Your laptop may soon be gesture-ready. This week Microsoft released its SDK (software development kit) for Kinect for Windows. This should allow developers to create lots of cool applications that take advantage of Kinect’s gesture and speech-recognition technology.
Additionally, Microsoft said its distribution partners in 12 launch countries are starting to ship the Kinect for Windows hardware. The suggested retail price is $249, and the company says later this year it will offer special academic pricing of $149 for qualified users. So in the near future you should be able to buy a Kinect sensor bar for your computer and start playing some pretty cool games.
But what this announcement might really mean is that Kinect will now branch out into an entire world beyond games. We’ve been hearing hints of some nifty applications that developers are looking to create, and it seems the sky is the limit. Right now, before any applications have yet emerged, it’s fun to daydream about how people might put Kinect’s capabilities to use.
There’s been buzz about applications for healthcare. This could be a boon for telemedicine. For instance, Kinect can analyze gestures in significant detail. Maybe a patient who lives a long way from a doctor could use a Kinect application to diagnose a sprained elbow. A software program could instruct the patient to move his arm in certain ways, analyze the results, and then communicate them to a doctor. Perhaps it’s a long shot to think the software could tell a sprained elbow from a healthy one, but it’s an idea.
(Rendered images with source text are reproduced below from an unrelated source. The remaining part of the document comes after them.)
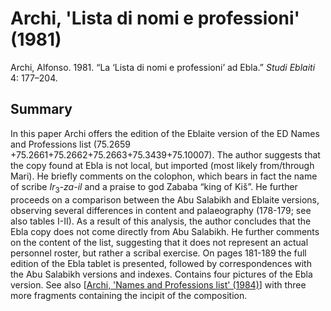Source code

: # Archi, 'Lista di nomi e professioni' (1981)

Archi, Alfonso. 1981. “La ‘Lista di nomi e professioni’ ad Ebla.” *Studi Eblaiti* 4: 177–204.

## Summary

In this paper Archi offers the edition of the Eblaite version of the ED Names and Professions list (75.2659 +75.2661+75.2662+75.2663+75.3439+75.10007). The author suggests that the copy found at Ebla is not local, but imported (most likely from/through Mari). He briefly comments on the colophon, which bears in fact the name of scribe *Ir*<sub>3</sub>-*za-il* and a praise to god Zababa “king of Kiš”. He further proceeds on a comparison between the Abu Salabikh and Eblaite versions, observing several differences in content and palaeography (178-179; see also tables I-II). As a result of this analysis, the author concludes that the Ebla copy does not come directly from Abu Salabikh. He further comments on the content of the list, suggesting that it does not represent an actual personnel roster, but rather a scribal exercise. On pages 181-189 the full edition of the Ebla tablet is presented, followed by correspondences with the Abu Salabikh versions and indexes. Contains four pictures of the Ebla version. See also [[Archi, 'Names and Professions list' (1984)]] with three more fragments containing the incipit of the composition.

[//begin]: # "Autogenerated link references for markdown compatibility"
[Archi, 'Names and Professions list' (1984)]: <Archi%2C 'Names and Professions list' (1984)> "Archi, 'Names and Professions list' (1984)"
[//end]: # "Autogenerated link references"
I can also imagine applications useful for remote-monitoring of older adults. A Kinect application could run in the background and detect motion, perhaps sensing if someone has fallen. Of course, the person would have to be in the line-of-sight of the computer, but it’s another way to think about the possibilities of the device.
I’m looking forward to hearing about the actual applications developers come up with for Kinect for Windows. I’m willing to bet they will create things I can’t even imagine.